Symptoms of acute rheumatic fever

Diagnosing acute rheumatic fever (ARF) can be challenging as there is no single diagnostic laboratory test – diagnosis is based on clinical decisions plus supporting laboratory evidence. The Jones diagnosis criteria was introduced in 1944 and has been periodically modified and updated in the Australian guideline for prevention, diagnosis and management of ARF and rheumatic heart disease (RHDAustralia 2020). Specific manifestations occurring in ARF that are reliably collected by jurisdictions and are related to an increased risk of rheumatic heart disease (RHD) are presented in this report. These manifestations are:

  • carditis
  • prolonged P-R interval
  • Sydenham chorea (Box 2.1).

People with carditis, a prolonged P-R interval and/or atrioventricular (AV) junctional arrhythmias are more likely to sustain heart damage (and hence to develop RHD) than those without.

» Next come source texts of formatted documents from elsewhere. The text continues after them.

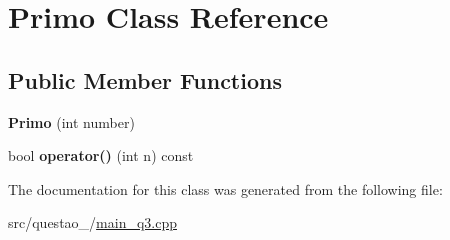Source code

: \hypertarget{classPrimo}{}\section{Primo Class Reference}
\label{classPrimo}
\subsection*{Public Member Functions}
\begin{DoxyCompactItemize}
\item 
{\bfseries Primo} (int number)\hypertarget{classPrimo_ae5a273f531a2b0b1654744d3e13a5d4d}{}\label{classPrimo_ae5a273f531a2b0b1654744d3e13a5d4d}

\item 
bool {\bfseries operator()} (int n) const \hypertarget{classPrimo_acd6a2d019b6bd33cc1282ea895223276}{}\label{classPrimo_acd6a2d019b6bd33cc1282ea895223276}

\end{DoxyCompactItemize}


The documentation for this class was generated from the following file\+:\begin{DoxyCompactItemize}
\item 
src/questao\+\_/\hyperlink{main__q3_8cpp}{main\+\_\+q3.\+cpp}\end{DoxyCompactItemize}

Box 2.1: ARF manifestations associated with an increased risk of RHD*

Inflammation of the heart muscle and heart tissue, including the membrane which lines the chambers of the heart and forms the surface of the heart valves (endocardium). It causes a rapid heart rate, fatigue, shortness of breath and exercise intolerance, and in ARF is associated primarily with the mitral valve. Carditis occurs in about 40% to 50% of people with ARF.
Prolonged P-R interval and/or AV junctional arrhythmias
Detected through electrocardiography (ECG). Refers to when the time between specific electrical features of a heartbeat is longer than expected. Often the person has no symptoms.
Sydenham chorea
A neurological disorder, most commonly seen in childhood, resulting from infection with group A beta-haemolytic streptococcus, the bacterium that causes rheumatic fever. It is characterised by involuntary movements of the hands, feet, tongue and face, which stop during sleep. This is more common in females; globally it affects up to 36% of cases and is associated with carditis.

*A complete list of major and minor manifestations of ARF is provided in the Australian guideline for prevention, management and diagnosis of ARF and RHD and in Table T1 of this report.

Source: RHDAustralia 2020.

In 2022, of the 505 ARF diagnoses among First Nations people, 33% had at least one manifestation of carditis, prolonged P-R interval, or Sydenham chorea (Supplementary table 2.6). The inclusion of Sydenham chorea in this value may cause an overestimation of the number of cases at higher risk of progressing to RHD, as it is most often associated with the development of carditis rather than directly with RHD.